Merchandising Terms • Manufacturer – A business that converts raw materials to finished goods. • Wholesaler – A business that buys finished goods from a manufacturer and sells them to retailers. Otherwise called a “distributor” or a “middleman”. • Retailer – A business that buys finished goods from wholesalers and sells them to the public.
Service vs. Merchandising • Services are not tangible. Therefore, there is no inventory kept. Once the opportunity to sell a service is past, it is gone forever. • Merchandise is tangible. Therefore, inventory that is not sold today can be sold at a later point, even if that means taking a reduced price.
Therefore….. • Merchandise inventory has value and it is owned – it must be accounted for as an ASSET on the BALANCE SHEET AND… • Merchandise inventory represents an outflow of resources to produce revenue, so it must be accounted for on the INCOME STATEMENT.

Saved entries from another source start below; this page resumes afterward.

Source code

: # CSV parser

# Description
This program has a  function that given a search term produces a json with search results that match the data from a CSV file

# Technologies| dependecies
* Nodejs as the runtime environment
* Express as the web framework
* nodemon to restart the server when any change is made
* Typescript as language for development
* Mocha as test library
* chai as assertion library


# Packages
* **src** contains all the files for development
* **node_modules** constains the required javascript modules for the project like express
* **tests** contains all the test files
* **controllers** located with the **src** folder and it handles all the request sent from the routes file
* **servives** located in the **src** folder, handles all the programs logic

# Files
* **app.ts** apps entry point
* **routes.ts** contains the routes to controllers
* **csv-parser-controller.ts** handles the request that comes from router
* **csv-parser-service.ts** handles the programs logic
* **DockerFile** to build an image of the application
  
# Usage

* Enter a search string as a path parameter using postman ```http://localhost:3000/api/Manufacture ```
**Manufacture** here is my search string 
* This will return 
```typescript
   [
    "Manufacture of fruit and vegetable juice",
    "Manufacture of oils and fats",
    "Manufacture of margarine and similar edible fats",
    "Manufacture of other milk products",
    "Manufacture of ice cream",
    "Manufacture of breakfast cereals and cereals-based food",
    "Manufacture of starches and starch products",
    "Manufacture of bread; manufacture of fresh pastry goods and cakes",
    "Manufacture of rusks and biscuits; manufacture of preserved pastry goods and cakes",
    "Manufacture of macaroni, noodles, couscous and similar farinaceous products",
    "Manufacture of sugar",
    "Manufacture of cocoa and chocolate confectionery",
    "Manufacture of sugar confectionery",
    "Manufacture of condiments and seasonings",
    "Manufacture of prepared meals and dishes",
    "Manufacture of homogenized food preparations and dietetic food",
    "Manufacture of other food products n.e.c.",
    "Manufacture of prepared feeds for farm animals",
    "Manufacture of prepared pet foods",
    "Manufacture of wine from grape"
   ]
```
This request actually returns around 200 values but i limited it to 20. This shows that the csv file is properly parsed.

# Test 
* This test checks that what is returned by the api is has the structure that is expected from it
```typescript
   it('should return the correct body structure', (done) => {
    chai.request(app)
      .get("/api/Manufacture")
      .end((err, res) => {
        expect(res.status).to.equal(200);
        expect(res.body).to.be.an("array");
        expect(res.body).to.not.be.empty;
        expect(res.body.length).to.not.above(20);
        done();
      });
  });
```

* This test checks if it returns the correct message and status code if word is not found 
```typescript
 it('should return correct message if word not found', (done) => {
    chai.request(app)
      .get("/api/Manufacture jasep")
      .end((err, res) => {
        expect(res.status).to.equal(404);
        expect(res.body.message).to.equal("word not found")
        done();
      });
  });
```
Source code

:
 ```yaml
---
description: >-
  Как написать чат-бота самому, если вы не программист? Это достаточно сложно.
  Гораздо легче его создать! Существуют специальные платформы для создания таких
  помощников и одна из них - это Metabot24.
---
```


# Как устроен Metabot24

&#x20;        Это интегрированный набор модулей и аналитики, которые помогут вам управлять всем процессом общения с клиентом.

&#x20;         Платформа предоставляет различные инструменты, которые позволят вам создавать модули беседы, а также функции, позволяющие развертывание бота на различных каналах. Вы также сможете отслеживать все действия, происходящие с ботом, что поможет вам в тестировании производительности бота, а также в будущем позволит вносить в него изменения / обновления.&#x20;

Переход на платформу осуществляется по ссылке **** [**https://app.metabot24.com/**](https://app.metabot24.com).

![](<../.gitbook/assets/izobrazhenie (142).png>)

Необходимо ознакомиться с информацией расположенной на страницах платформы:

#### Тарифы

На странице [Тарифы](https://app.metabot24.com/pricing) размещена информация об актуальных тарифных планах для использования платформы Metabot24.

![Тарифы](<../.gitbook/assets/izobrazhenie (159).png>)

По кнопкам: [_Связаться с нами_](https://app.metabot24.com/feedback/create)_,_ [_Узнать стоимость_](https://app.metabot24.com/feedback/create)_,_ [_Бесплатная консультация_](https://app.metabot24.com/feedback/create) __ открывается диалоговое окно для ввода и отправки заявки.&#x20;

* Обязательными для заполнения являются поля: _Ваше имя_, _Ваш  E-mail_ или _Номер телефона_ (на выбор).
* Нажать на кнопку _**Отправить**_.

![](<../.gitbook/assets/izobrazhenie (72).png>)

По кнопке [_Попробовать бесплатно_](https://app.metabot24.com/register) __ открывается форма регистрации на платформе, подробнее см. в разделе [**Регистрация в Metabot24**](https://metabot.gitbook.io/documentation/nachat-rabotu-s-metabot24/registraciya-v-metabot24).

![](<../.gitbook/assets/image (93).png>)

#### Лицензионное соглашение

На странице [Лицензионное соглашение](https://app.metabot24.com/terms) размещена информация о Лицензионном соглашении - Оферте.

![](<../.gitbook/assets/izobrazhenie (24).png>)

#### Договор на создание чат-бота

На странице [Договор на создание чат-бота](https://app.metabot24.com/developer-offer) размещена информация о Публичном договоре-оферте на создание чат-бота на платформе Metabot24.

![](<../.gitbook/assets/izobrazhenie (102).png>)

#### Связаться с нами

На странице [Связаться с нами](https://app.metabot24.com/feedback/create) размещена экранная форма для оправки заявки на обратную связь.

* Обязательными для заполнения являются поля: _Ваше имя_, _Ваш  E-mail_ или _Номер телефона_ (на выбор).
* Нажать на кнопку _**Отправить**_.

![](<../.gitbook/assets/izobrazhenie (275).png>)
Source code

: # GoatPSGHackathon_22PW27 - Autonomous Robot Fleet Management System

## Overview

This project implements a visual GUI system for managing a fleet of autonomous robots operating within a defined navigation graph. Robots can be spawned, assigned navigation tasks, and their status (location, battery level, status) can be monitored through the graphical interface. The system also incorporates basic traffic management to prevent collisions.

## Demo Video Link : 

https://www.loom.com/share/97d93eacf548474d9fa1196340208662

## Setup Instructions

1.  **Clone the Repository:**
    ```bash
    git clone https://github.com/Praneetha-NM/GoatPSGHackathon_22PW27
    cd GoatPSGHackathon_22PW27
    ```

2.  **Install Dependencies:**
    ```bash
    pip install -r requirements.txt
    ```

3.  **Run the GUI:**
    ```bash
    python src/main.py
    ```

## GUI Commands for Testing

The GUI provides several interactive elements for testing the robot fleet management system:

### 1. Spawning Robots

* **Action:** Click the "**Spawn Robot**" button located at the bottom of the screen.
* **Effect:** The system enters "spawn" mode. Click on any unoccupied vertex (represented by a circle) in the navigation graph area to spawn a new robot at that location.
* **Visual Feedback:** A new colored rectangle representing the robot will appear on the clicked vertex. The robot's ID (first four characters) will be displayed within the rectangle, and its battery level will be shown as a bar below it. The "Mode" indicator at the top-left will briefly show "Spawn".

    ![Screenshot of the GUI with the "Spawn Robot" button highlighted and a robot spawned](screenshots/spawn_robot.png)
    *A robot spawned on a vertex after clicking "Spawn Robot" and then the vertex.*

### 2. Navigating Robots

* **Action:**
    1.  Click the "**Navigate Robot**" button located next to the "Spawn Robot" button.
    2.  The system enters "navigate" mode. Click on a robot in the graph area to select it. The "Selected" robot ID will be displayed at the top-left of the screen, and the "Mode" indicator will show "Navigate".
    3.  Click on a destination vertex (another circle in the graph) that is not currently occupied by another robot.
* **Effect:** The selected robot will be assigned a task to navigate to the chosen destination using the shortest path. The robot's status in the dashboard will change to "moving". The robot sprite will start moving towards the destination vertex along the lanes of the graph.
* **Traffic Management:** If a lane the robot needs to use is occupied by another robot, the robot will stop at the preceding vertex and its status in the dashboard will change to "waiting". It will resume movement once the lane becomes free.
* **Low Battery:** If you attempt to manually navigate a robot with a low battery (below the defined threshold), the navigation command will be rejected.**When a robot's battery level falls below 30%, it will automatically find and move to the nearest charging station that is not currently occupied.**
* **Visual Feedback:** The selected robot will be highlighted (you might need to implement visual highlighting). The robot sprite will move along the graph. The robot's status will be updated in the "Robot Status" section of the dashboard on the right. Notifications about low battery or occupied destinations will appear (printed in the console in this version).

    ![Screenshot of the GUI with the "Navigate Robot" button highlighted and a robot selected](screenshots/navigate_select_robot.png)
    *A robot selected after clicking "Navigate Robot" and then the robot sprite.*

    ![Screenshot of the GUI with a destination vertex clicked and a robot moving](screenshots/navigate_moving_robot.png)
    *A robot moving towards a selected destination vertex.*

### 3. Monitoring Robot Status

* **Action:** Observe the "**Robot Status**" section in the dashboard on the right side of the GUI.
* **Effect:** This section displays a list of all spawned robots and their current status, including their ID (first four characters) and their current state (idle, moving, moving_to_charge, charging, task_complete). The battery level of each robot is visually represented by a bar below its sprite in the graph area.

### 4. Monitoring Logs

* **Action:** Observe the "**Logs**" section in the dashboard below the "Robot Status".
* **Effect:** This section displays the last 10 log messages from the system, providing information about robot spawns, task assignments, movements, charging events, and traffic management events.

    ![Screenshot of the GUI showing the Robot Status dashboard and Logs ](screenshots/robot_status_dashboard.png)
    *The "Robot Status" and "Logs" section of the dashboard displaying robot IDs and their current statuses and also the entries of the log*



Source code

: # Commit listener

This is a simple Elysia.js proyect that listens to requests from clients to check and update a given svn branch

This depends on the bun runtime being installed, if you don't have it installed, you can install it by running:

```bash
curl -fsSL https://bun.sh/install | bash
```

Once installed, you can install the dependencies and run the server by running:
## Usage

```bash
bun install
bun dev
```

Inventory Beginning Inventory + Merchandise Purchased = Total goods available for sale - Merchandise Sold = Ending Inventory The inventory figure here will go on the balance sheet as a current asset.
AND… Cost of beginning inventory + Cost of merchandise purchased - Cost of ending inventory = Cost of merchandise sold This figure will go to the income statement in a new section called “Cost of goods sold”.